Go through the data and report each line that holds the string "right".
EXCERPTED RECORDS Block Start
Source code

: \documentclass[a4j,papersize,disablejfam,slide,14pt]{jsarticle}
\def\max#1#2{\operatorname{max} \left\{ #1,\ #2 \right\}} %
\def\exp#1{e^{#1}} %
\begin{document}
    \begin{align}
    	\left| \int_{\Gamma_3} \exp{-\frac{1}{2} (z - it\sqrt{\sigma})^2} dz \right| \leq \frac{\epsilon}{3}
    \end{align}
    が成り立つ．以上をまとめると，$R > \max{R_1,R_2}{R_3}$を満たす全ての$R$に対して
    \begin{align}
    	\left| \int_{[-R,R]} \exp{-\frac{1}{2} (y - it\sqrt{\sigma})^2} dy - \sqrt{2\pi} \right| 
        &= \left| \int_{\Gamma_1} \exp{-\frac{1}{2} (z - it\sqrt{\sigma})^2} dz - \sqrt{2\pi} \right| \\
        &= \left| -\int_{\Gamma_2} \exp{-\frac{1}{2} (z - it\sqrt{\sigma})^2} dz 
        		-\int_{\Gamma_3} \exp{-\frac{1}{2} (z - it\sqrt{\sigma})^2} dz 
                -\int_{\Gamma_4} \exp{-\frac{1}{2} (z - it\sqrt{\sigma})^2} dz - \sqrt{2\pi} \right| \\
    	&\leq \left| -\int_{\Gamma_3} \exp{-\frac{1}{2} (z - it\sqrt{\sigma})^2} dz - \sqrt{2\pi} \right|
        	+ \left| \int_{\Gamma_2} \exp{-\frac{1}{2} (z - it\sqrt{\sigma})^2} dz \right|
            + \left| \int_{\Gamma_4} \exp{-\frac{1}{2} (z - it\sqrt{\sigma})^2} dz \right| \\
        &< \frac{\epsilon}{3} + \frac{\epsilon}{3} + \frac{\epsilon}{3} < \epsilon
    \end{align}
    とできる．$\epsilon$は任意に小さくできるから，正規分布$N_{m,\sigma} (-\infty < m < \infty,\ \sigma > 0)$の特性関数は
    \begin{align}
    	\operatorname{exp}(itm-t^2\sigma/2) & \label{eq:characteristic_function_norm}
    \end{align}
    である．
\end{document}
EXCERPTED RECORDS Block End
**RESPONSE BOX**
\def\max#1#2{\operatorname{max} \left\{ #1,\ #2 \right\}} %
    	\left| \int_{\Gamma_3} \exp{-\frac{1}{2} (z - it\sqrt{\sigma})^2} dz \right| \leq \frac{\epsilon}{3}
    	\left| \int_{[-R,R]} \exp{-\frac{1}{2} (y - it\sqrt{\sigma})^2} dy - \sqrt{2\pi} \right| 
        &= \left| \int_{\Gamma_1} \exp{-\frac{1}{2} (z - it\sqrt{\sigma})^2} dz - \sqrt{2\pi} \right| \\
                -\int_{\Gamma_4} \exp{-\frac{1}{2} (z - it\sqrt{\sigma})^2} dz - \sqrt{2\pi} \right| \\
    	&\leq \left| -\int_{\Gamma_3} \exp{-\frac{1}{2} (z - it\sqrt{\sigma})^2} dz - \sqrt{2\pi} \right|
        	+ \left| \int_{\Gamma_2} \exp{-\frac{1}{2} (z - it\sqrt{\sigma})^2} dz \right|
            + \left| \int_{\Gamma_4} \exp{-\frac{1}{2} (z - it\sqrt{\sigma})^2} dz \right| \\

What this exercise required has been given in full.